The lines to be copied are those below that contain "analyze".

Records from a dataset
· · · · · · ·
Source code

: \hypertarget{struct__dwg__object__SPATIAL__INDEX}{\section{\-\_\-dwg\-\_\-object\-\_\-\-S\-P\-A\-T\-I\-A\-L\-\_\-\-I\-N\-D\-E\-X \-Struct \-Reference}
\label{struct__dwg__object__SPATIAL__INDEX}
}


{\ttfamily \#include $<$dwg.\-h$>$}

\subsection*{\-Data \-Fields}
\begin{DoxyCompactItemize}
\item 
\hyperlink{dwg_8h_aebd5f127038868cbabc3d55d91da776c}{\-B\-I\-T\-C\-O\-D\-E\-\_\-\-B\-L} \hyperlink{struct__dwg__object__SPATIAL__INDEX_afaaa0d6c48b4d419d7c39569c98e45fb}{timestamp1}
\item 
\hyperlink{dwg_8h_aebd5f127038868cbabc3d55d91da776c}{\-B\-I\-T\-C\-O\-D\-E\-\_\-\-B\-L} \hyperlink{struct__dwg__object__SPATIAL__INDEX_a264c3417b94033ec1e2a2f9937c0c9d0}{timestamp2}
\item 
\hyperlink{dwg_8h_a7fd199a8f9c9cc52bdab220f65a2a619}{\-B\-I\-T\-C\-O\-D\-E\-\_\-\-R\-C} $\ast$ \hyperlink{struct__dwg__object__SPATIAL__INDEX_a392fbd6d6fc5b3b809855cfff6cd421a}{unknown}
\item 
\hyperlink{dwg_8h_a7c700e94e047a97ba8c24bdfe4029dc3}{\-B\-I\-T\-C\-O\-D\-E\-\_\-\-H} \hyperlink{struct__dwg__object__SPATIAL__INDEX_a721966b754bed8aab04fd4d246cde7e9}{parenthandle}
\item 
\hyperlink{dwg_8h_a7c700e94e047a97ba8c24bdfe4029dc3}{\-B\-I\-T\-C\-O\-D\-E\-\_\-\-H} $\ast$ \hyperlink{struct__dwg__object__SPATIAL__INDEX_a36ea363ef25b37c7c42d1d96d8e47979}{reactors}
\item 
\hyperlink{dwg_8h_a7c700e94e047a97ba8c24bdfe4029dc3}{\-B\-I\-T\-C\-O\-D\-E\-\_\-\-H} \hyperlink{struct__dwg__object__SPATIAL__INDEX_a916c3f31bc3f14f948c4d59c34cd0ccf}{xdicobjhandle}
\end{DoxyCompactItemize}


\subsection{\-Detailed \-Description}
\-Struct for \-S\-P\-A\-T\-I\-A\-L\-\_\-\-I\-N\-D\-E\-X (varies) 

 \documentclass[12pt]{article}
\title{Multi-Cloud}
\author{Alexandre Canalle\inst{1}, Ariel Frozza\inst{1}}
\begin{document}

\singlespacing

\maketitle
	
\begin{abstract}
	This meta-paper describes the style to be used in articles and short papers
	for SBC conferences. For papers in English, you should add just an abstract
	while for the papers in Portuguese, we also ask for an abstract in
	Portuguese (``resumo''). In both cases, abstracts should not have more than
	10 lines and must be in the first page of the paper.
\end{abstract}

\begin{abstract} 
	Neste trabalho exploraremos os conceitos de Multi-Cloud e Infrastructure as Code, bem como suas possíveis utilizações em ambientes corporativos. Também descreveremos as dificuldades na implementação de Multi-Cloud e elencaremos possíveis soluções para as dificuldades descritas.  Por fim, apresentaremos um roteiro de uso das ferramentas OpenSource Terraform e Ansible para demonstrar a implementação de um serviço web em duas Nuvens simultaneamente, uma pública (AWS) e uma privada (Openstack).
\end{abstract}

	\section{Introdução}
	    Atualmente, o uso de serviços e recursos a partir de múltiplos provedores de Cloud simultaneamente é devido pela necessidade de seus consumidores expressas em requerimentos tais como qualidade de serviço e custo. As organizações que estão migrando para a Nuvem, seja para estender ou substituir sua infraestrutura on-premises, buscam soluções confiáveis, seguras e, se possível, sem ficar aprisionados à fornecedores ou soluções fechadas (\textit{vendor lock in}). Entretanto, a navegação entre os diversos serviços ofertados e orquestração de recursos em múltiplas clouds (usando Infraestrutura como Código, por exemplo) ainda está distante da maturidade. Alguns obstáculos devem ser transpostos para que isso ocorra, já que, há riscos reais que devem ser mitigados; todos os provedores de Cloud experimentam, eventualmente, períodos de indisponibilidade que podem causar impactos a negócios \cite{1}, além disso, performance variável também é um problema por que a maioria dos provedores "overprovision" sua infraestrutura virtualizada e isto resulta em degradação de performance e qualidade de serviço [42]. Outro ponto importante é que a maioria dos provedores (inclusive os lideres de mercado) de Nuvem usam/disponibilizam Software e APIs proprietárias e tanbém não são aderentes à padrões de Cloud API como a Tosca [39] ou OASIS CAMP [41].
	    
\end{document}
· · · · · · ·
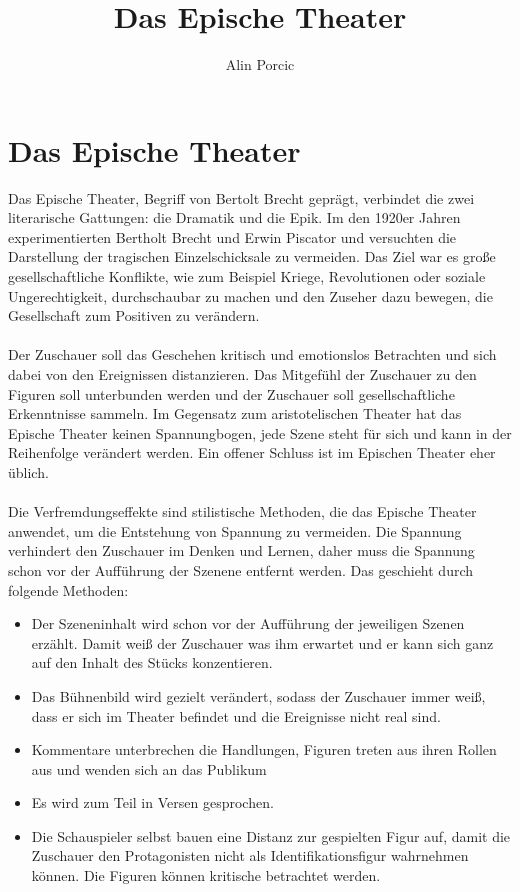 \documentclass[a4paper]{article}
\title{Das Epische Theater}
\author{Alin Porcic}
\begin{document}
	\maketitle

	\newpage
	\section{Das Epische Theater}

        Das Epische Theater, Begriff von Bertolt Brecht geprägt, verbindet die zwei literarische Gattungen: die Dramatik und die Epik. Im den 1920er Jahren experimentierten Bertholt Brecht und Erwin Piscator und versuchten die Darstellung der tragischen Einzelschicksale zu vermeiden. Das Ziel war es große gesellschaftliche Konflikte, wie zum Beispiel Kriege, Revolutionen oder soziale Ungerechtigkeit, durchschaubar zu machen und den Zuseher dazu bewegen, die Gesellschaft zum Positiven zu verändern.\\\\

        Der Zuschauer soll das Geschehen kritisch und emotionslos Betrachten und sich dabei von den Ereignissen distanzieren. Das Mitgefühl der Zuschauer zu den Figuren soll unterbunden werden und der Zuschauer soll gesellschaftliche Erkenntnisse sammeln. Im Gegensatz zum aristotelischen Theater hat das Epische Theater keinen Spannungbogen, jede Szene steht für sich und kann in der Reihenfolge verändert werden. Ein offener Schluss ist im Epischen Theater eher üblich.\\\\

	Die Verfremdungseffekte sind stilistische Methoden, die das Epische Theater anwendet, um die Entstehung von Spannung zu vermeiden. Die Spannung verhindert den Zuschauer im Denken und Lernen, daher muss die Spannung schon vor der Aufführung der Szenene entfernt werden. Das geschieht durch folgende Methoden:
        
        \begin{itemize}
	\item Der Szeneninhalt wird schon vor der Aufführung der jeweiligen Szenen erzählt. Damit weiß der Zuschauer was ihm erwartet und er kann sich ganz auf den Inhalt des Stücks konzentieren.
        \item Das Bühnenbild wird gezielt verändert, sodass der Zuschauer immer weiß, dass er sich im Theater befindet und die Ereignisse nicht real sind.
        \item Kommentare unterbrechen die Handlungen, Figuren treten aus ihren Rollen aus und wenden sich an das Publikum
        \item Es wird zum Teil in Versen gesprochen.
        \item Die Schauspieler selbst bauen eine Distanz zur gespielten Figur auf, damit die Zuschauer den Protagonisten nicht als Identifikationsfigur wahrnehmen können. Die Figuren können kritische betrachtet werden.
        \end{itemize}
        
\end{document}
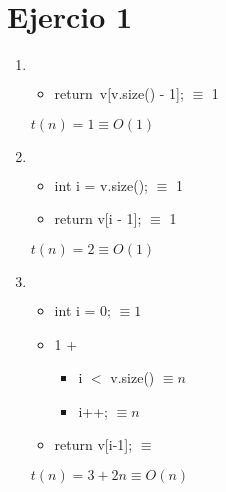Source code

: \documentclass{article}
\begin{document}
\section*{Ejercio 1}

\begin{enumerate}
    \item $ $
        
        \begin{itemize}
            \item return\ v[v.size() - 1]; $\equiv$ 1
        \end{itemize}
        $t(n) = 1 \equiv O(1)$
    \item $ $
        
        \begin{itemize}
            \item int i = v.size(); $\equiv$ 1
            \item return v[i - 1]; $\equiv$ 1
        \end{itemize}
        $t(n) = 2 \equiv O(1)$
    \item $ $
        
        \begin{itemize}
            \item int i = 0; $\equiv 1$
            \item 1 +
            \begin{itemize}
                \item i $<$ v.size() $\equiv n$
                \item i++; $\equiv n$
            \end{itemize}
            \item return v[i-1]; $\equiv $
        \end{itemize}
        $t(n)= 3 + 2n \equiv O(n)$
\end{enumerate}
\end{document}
· · · · · · ·
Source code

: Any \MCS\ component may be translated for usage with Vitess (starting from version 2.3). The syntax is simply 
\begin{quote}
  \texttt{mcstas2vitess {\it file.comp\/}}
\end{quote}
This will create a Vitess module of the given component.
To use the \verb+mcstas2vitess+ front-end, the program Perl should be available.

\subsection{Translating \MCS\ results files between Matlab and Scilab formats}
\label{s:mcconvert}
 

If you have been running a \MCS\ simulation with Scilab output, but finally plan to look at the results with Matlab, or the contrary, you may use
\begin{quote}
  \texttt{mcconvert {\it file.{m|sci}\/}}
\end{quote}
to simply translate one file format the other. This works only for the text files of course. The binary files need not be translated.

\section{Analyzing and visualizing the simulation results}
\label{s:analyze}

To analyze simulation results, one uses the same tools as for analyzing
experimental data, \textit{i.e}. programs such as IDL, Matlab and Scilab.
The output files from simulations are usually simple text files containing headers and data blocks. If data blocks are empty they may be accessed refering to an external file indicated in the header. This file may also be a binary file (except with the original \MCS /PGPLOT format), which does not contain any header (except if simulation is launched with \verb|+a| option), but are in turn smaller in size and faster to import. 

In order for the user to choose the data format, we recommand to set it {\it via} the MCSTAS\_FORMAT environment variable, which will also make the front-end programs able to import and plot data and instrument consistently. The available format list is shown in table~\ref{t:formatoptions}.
· · · · · · ·
● Answer box
\label{s:analyze}
To analyze simulation results, one uses the same tools as for analyzing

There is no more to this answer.